(Collection entries)
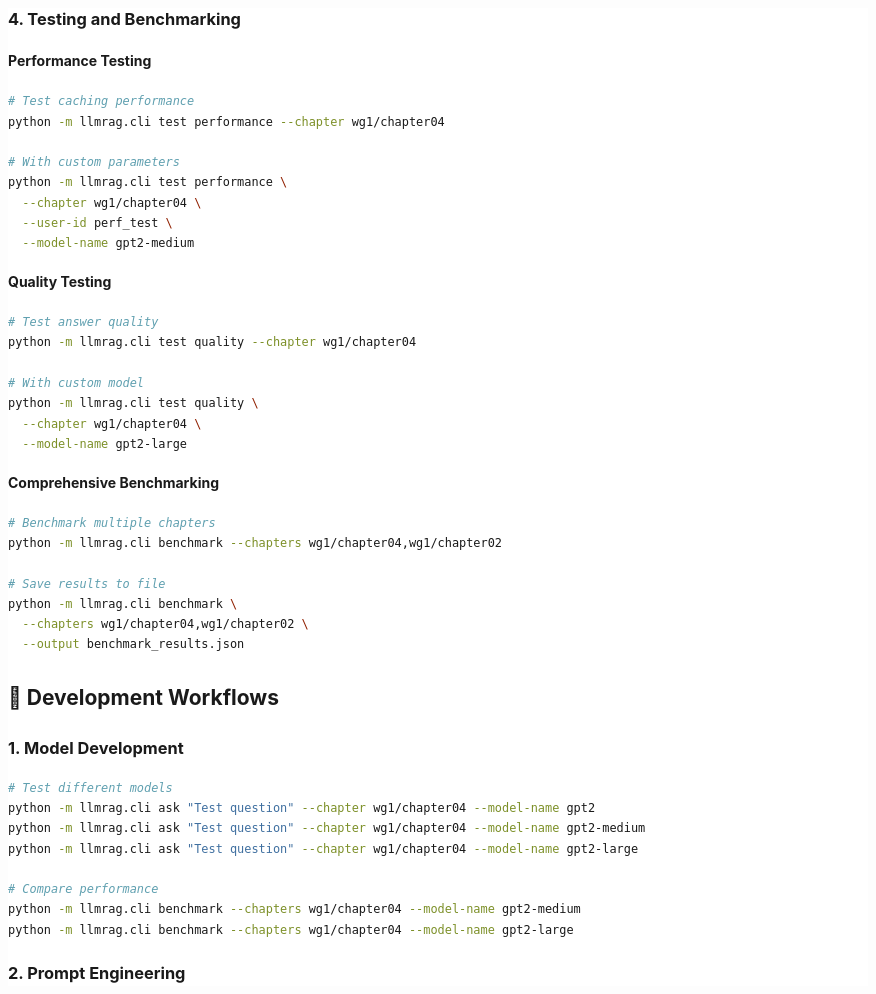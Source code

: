 ### 4. Testing and Benchmarking

#### Performance Testing
```bash
# Test caching performance
python -m llmrag.cli test performance --chapter wg1/chapter04

# With custom parameters
python -m llmrag.cli test performance \
  --chapter wg1/chapter04 \
  --user-id perf_test \
  --model-name gpt2-medium
```

#### Quality Testing
```bash
# Test answer quality
python -m llmrag.cli test quality --chapter wg1/chapter04

# With custom model
python -m llmrag.cli test quality \
  --chapter wg1/chapter04 \
  --model-name gpt2-large
```

#### Comprehensive Benchmarking
```bash
# Benchmark multiple chapters
python -m llmrag.cli benchmark --chapters wg1/chapter04,wg1/chapter02

# Save results to file
python -m llmrag.cli benchmark \
  --chapters wg1/chapter04,wg1/chapter02 \
  --output benchmark_results.json
```

## 🔧 Development Workflows

### 1. Model Development

```bash
# Test different models
python -m llmrag.cli ask "Test question" --chapter wg1/chapter04 --model-name gpt2
python -m llmrag.cli ask "Test question" --chapter wg1/chapter04 --model-name gpt2-medium
python -m llmrag.cli ask "Test question" --chapter wg1/chapter04 --model-name gpt2-large

# Compare performance
python -m llmrag.cli benchmark --chapters wg1/chapter04 --model-name gpt2-medium
python -m llmrag.cli benchmark --chapters wg1/chapter04 --model-name gpt2-large
```

### 2. Prompt Engineering

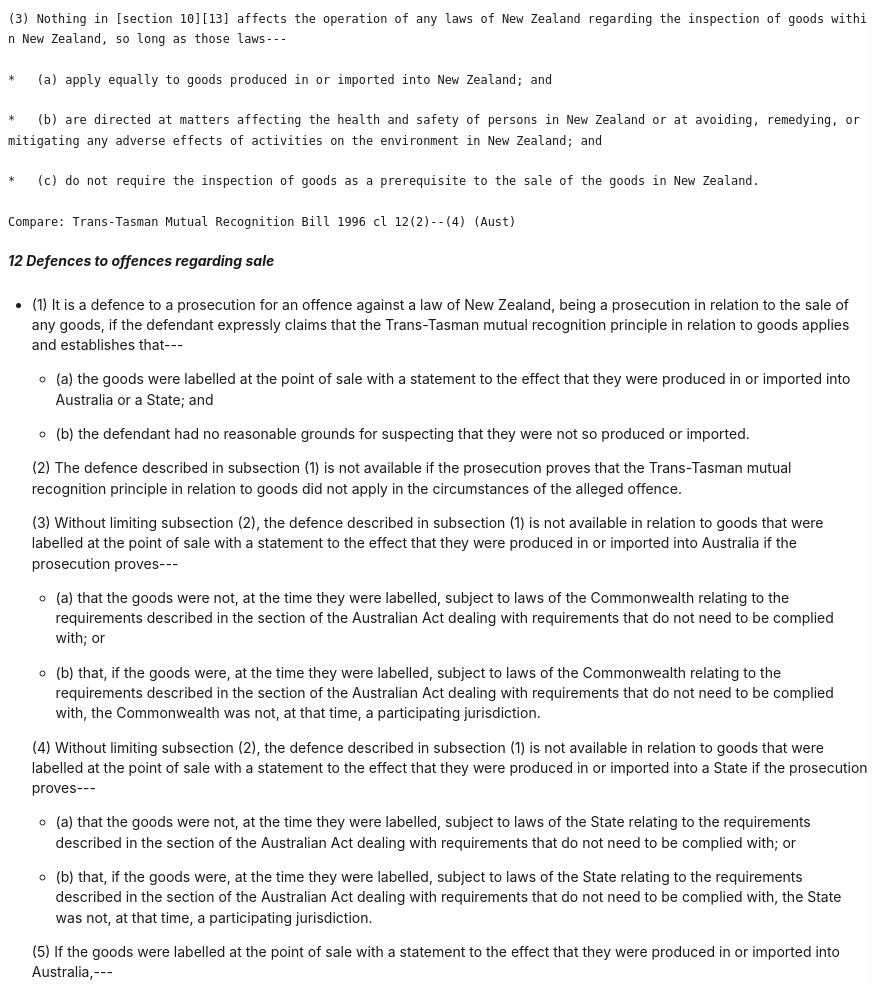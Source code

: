    (3) Nothing in [section 10][13] affects the operation of any laws of New Zealand regarding the inspection of goods within New Zealand, so long as those laws---
        
    *   (a) apply equally to goods produced in or imported into New Zealand; and
    
    *   (b) are directed at matters affecting the health and safety of persons in New Zealand or at avoiding, remedying, or mitigating any adverse effects of activities on the environment in New Zealand; and
    
    *   (c) do not require the inspection of goods as a prerequisite to the sale of the goods in New Zealand.
    
    Compare: Trans-Tasman Mutual Recognition Bill 1996 cl 12(2)--(4) (Aust)

##### 12 Defences to offences regarding sale
    
*   (1) It is a defence to a prosecution for an offence against a law of New Zealand, being a prosecution in relation to the sale of any goods, if the defendant expressly claims that the Trans-Tasman mutual recognition principle in relation to goods applies and establishes that---
        
    *   (a) the goods were labelled at the point of sale with a statement to the effect that they were produced in or imported into Australia or a State; and
    
    *   (b) the defendant had no reasonable grounds for suspecting that they were not so produced or imported.
    
    (2) The defence described in subsection (1) is not available if the prosecution proves that the Trans-Tasman mutual recognition principle in relation to goods did not apply in the circumstances of the alleged offence.
    
    (3) Without limiting subsection (2), the defence described in subsection (1) is not available in relation to goods that were labelled at the point of sale with a statement to the effect that they were produced in or imported into Australia if the prosecution proves---
        
    *   (a) that the goods were not, at the time they were labelled, subject to laws of the Commonwealth relating to the requirements described in the section of the Australian Act dealing with requirements that do not need to be complied with; or
    
    *   (b) that, if the goods were, at the time they were labelled, subject to laws of the Commonwealth relating to the requirements described in the section of the Australian Act dealing with requirements that do not need to be complied with, the Commonwealth was not, at that time, a participating jurisdiction.
    
    (4) Without limiting subsection (2), the defence described in subsection (1) is not available in relation to goods that were labelled at the point of sale with a statement to the effect that they were produced in or imported into a State if the prosecution proves---
        
    *   (a) that the goods were not, at the time they were labelled, subject to laws of the State relating to the requirements described in the section of the Australian Act dealing with requirements that do not need to be complied with; or
    
    *   (b) that, if the goods were, at the time they were labelled, subject to laws of the State relating to the requirements described in the section of the Australian Act dealing with requirements that do not need to be complied with, the State was not, at that time, a participating jurisdiction.
    
    (5) If the goods were labelled at the point of sale with a statement to the effect that they were produced in or imported into Australia,---
        

[0]: http://www.legislation.govt.nz/act/public/1997/0060/latest/link.aspx?id=DLM2998524
[1]: http://www.legislation.govt.nz/act/public/1997/0060/latest/whole.html#DLM410795
[2]: http://www.legislation.govt.nz/act/public/1997/0060/latest/whole.html#DLM410797
[3]: http://www.legislation.govt.nz/act/public/1997/0060/latest/whole.html#DLM410798
[4]: http://www.legislation.govt.nz/act/public/1997/0060/latest/whole.html#DLM411275
[5]: http://www.legislation.govt.nz/act/public/1997/0060/latest/whole.html#DLM411276
[6]: http://www.legislation.govt.nz/act/public/1997/0060/latest/whole.html#DLM411281
[7]: http://www.legislation.govt.nz/act/public/1997/0060/latest/whole.html#DLM411282
[8]: http://www.legislation.govt.nz/act/public/1997/0060/latest/whole.html#DLM411283
[9]: http://www.legislation.govt.nz/act/public/1997/0060/latest/whole.html#DLM411284
[10]: http://www.legislation.govt.nz/act/public/1997/0060/latest/whole.html#DLM411285
[11]: http://www.legislation.govt.nz/act/public/1997/0060/latest/whole.html#DLM411286
[12]: http://www.legislation.govt.nz/act/public/1997/0060/latest/whole.html#DLM411287
[13]: http://www.legislation.govt.nz/act/public/1997/0060/latest/whole.html#DLM411288
[14]: http://www.legislation.govt.nz/act/public/1997/0060/latest/whole.html#DLM411289
[15]: http://www.legislation.govt.nz/act/public/1997/0060/latest/whole.html#DLM411290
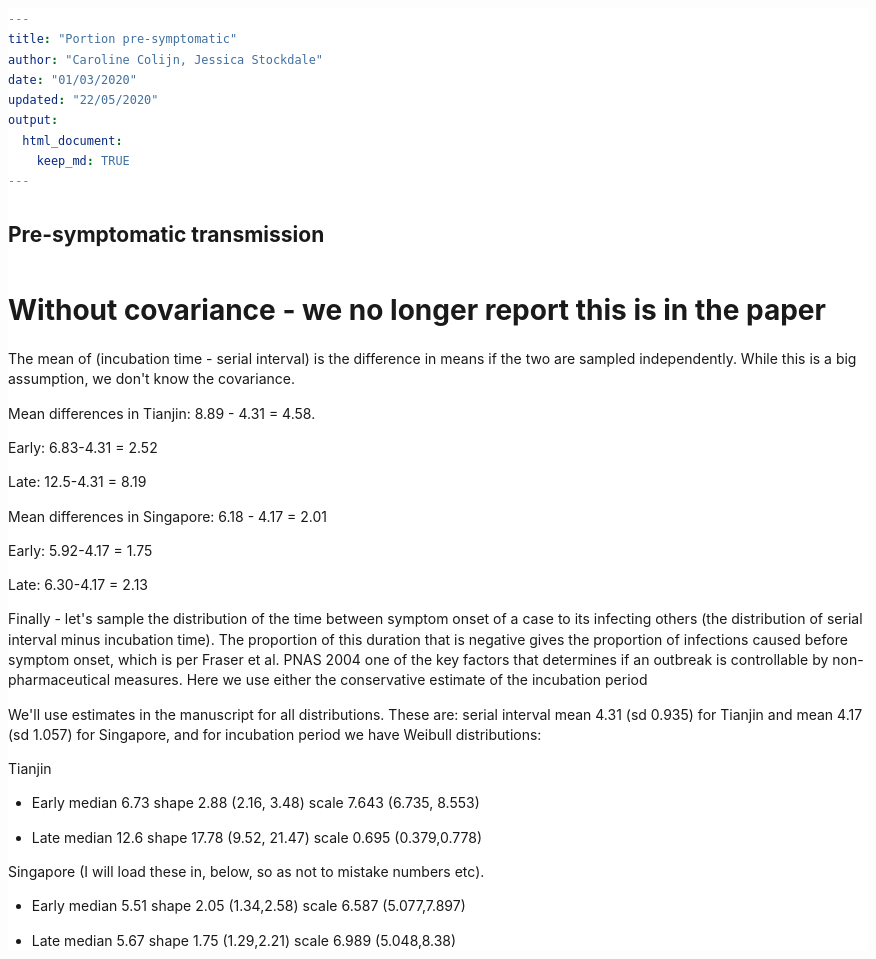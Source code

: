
 ```yaml
---
title: "Portion pre-symptomatic"
author: "Caroline Colijn, Jessica Stockdale"
date: "01/03/2020"
updated: "22/05/2020"
output: 
  html_document:
    keep_md: TRUE
---
```




## Pre-symptomatic transmission 

# Without covariance - we no longer report this is in the paper

The mean of (incubation time - serial interval) is the difference in means if the two are sampled independently. While this is a big assumption, we don't know the covariance. 

Mean differences in Tianjin: 8.89 - 4.31 = 4.58. 

Early:  6.83-4.31 = 2.52

Late: 12.5-4.31 = 8.19

Mean differences in Singapore:  6.18 - 4.17 = 2.01

Early: 5.92-4.17 = 1.75

Late: 6.30-4.17 = 2.13


Finally - let's sample the distribution of the time between symptom onset of a case to its infecting others (the distribution of  serial interval minus incubation time). The proportion of this duration that is negative gives the proportion of infections caused before symptom onset, which is per Fraser et al. PNAS 2004 one of the key factors that determines if an outbreak is controllable by non-pharmaceutical measures. Here we use either the conservative estimate of the incubation period 

We'll use estimates in the manuscript for all distributions. These are: serial interval mean 4.31 (sd 0.935) for Tianjin and mean 4.17 (sd 1.057) for Singapore, and for incubation period we have Weibull distributions:

Tianjin 

* Early median 6.73 shape 2.88  (2.16, 3.48) scale 7.643 (6.735, 8.553)

* Late median 12.6 shape 17.78 (9.52, 21.47) scale 0.695 (0.379,0.778)



Singapore (I will load these in, below, so as not to mistake numbers etc). 

* Early median 5.51 shape 2.05 (1.34,2.58) scale 6.587 (5.077,7.897) 

* Late median 5.67 shape 1.75 (1.29,2.21) scale 6.989 (5.048,8.38)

§ **TASK DETAILS**:
Could every record be given again exactly, with its pictures left out?

§ **SOLUTION**:
Source code

: ### 4. Testing and Benchmarking

#### Performance Testing
```bash
# Test caching performance
python -m llmrag.cli test performance --chapter wg1/chapter04

# With custom parameters
python -m llmrag.cli test performance \
  --chapter wg1/chapter04 \
  --user-id perf_test \
  --model-name gpt2-medium
```

#### Quality Testing
```bash
# Test answer quality
python -m llmrag.cli test quality --chapter wg1/chapter04

# With custom model
python -m llmrag.cli test quality \
  --chapter wg1/chapter04 \
  --model-name gpt2-large
```

#### Comprehensive Benchmarking
```bash
# Benchmark multiple chapters
python -m llmrag.cli benchmark --chapters wg1/chapter04,wg1/chapter02

# Save results to file
python -m llmrag.cli benchmark \
  --chapters wg1/chapter04,wg1/chapter02 \
  --output benchmark_results.json
```

## 🔧 Development Workflows

### 1. Model Development

```bash
# Test different models
python -m llmrag.cli ask "Test question" --chapter wg1/chapter04 --model-name gpt2
python -m llmrag.cli ask "Test question" --chapter wg1/chapter04 --model-name gpt2-medium
python -m llmrag.cli ask "Test question" --chapter wg1/chapter04 --model-name gpt2-large

# Compare performance
python -m llmrag.cli benchmark --chapters wg1/chapter04 --model-name gpt2-medium
python -m llmrag.cli benchmark --chapters wg1/chapter04 --model-name gpt2-large
```

### 2. Prompt Engineering

Source code

:    (3) Nothing in [section 10][13] affects the operation of any laws of New Zealand regarding the inspection of goods within New Zealand, so long as those laws---
        
    *   (a) apply equally to goods produced in or imported into New Zealand; and
    
    *   (b) are directed at matters affecting the health and safety of persons in New Zealand or at avoiding, remedying, or mitigating any adverse effects of activities on the environment in New Zealand; and
    
    *   (c) do not require the inspection of goods as a prerequisite to the sale of the goods in New Zealand.
    
    Compare: Trans-Tasman Mutual Recognition Bill 1996 cl 12(2)--(4) (Aust)

##### 12 Defences to offences regarding sale
    
*   (1) It is a defence to a prosecution for an offence against a law of New Zealand, being a prosecution in relation to the sale of any goods, if the defendant expressly claims that the Trans-Tasman mutual recognition principle in relation to goods applies and establishes that---
        
    *   (a) the goods were labelled at the point of sale with a statement to the effect that they were produced in or imported into Australia or a State; and
    
    *   (b) the defendant had no reasonable grounds for suspecting that they were not so produced or imported.
    
    (2) The defence described in subsection (1) is not available if the prosecution proves that the Trans-Tasman mutual recognition principle in relation to goods did not apply in the circumstances of the alleged offence.
    
    (3) Without limiting subsection (2), the defence described in subsection (1) is not available in relation to goods that were labelled at the point of sale with a statement to the effect that they were produced in or imported into Australia if the prosecution proves---
        
    *   (a) that the goods were not, at the time they were labelled, subject to laws of the Commonwealth relating to the requirements described in the section of the Australian Act dealing with requirements that do not need to be complied with; or
    
    *   (b) that, if the goods were, at the time they were labelled, subject to laws of the Commonwealth relating to the requirements described in the section of the Australian Act dealing with requirements that do not need to be complied with, the Commonwealth was not, at that time, a participating jurisdiction.
    
    (4) Without limiting subsection (2), the defence described in subsection (1) is not available in relation to goods that were labelled at the point of sale with a statement to the effect that they were produced in or imported into a State if the prosecution proves---
        
    *   (a) that the goods were not, at the time they were labelled, subject to laws of the State relating to the requirements described in the section of the Australian Act dealing with requirements that do not need to be complied with; or
    
    *   (b) that, if the goods were, at the time they were labelled, subject to laws of the State relating to the requirements described in the section of the Australian Act dealing with requirements that do not need to be complied with, the State was not, at that time, a participating jurisdiction.
    
    (5) If the goods were labelled at the point of sale with a statement to the effect that they were produced in or imported into Australia,---
        

[0]: http://www.legislation.govt.nz/act/public/1997/0060/latest/link.aspx?id=DLM2998524
[1]: http://www.legislation.govt.nz/act/public/1997/0060/latest/whole.html#DLM410795
[2]: http://www.legislation.govt.nz/act/public/1997/0060/latest/whole.html#DLM410797
[3]: http://www.legislation.govt.nz/act/public/1997/0060/latest/whole.html#DLM410798
[4]: http://www.legislation.govt.nz/act/public/1997/0060/latest/whole.html#DLM411275
[5]: http://www.legislation.govt.nz/act/public/1997/0060/latest/whole.html#DLM411276
[6]: http://www.legislation.govt.nz/act/public/1997/0060/latest/whole.html#DLM411281
[7]: http://www.legislation.govt.nz/act/public/1997/0060/latest/whole.html#DLM411282
[8]: http://www.legislation.govt.nz/act/public/1997/0060/latest/whole.html#DLM411283
[9]: http://www.legislation.govt.nz/act/public/1997/0060/latest/whole.html#DLM411284
[10]: http://www.legislation.govt.nz/act/public/1997/0060/latest/whole.html#DLM411285
[11]: http://www.legislation.govt.nz/act/public/1997/0060/latest/whole.html#DLM411286
[12]: http://www.legislation.govt.nz/act/public/1997/0060/latest/whole.html#DLM411287
[13]: http://www.legislation.govt.nz/act/public/1997/0060/latest/whole.html#DLM411288
[14]: http://www.legislation.govt.nz/act/public/1997/0060/latest/whole.html#DLM411289
[15]: http://www.legislation.govt.nz/act/public/1997/0060/latest/whole.html#DLM411290
Source code

:
 ```yaml
---
title: "Portion pre-symptomatic"
author: "Caroline Colijn, Jessica Stockdale"
date: "01/03/2020"
updated: "22/05/2020"
output: 
  html_document:
    keep_md: TRUE
---
```




## Pre-symptomatic transmission 

# Without covariance - we no longer report this is in the paper

The mean of (incubation time - serial interval) is the difference in means if the two are sampled independently. While this is a big assumption, we don't know the covariance. 

Mean differences in Tianjin: 8.89 - 4.31 = 4.58. 

Early:  6.83-4.31 = 2.52

Late: 12.5-4.31 = 8.19

Mean differences in Singapore:  6.18 - 4.17 = 2.01

Early: 5.92-4.17 = 1.75

Late: 6.30-4.17 = 2.13


Finally - let's sample the distribution of the time between symptom onset of a case to its infecting others (the distribution of  serial interval minus incubation time). The proportion of this duration that is negative gives the proportion of infections caused before symptom onset, which is per Fraser et al. PNAS 2004 one of the key factors that determines if an outbreak is controllable by non-pharmaceutical measures. Here we use either the conservative estimate of the incubation period 

We'll use estimates in the manuscript for all distributions. These are: serial interval mean 4.31 (sd 0.935) for Tianjin and mean 4.17 (sd 1.057) for Singapore, and for incubation period we have Weibull distributions:

Tianjin 

* Early median 6.73 shape 2.88  (2.16, 3.48) scale 7.643 (6.735, 8.553)

* Late median 12.6 shape 17.78 (9.52, 21.47) scale 0.695 (0.379,0.778)



Singapore (I will load these in, below, so as not to mistake numbers etc). 

* Early median 5.51 shape 2.05 (1.34,2.58) scale 6.587 (5.077,7.897) 

* Late median 5.67 shape 1.75 (1.29,2.21) scale 6.989 (5.048,8.38)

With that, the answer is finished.